BOSTON--Researchers at Dana-Farber Cancer Institute have identified a chain of molecular signals that generate the specialized lining of the stomach during fetal development a discovery that could lead to better diagnosis, treatment and prevention of stomach and esophageal cancer in adults.

Damage to the stomach lining, such as from acid reflux or helicobacter pylori (H. pylori) infections, might reactivate the newly found signaling pathway but in this situation it would work in the opposite direction. As a result, the lining reverts to a more generic intestinal type of cells that form cancer-prone lesions.

Ramesh Shivdasani, MD, PhD, of Dana-Farber, senior author of a report in the April 4 issue of Developmental Cell, said the finding "opens a window that could help us eventually interfere with these pathways when they become abnormal. It should give us a list of potential therapeutic targets and could even help us to prevent the development of the precancerous lesions."

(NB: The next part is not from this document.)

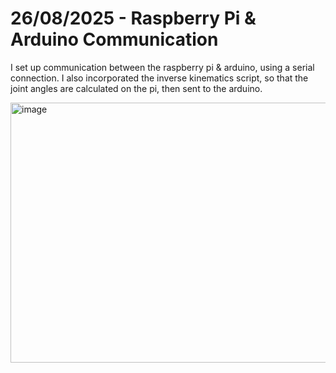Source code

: # 26/08/2025 - Raspberry Pi & Arduino Communication

I set up communication between the raspberry pi & arduino, using a serial connection.
I also incorporated the inverse kinematics script, so that the joint angles are calculated on the pi, then sent to the arduino.

<img width="1026" height="416" alt="image" src="https://github.com/user-attachments/assets/c963547b-26d3-4511-ba01-3adb8c6a56d0" />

The lead author is Byeong-Moo Kim, PhD, also of Dana-Farber.

Patients with the increasingly common disorder known as Gastroesophageal Reflux Disease, or GERD, are at risk of developing precancerous lesions in the upper end of the stomach or the adjoining lower end of the esophagus. These lesions require intense frequent monitoring by endoscopy and sometimes prophylactic surgery to decrease the threat of this dangerous form of cancer. Cancer of the "gastroesophageal junction" has increased dramatically in the past two decades, especially in patients younger than 40 years.

Shivdasani's laboratory studies the "rules" according to which body tissues develop their distinctive form and function at the beginning of life, because they may be reactivated, abnormally, when cancer arises later.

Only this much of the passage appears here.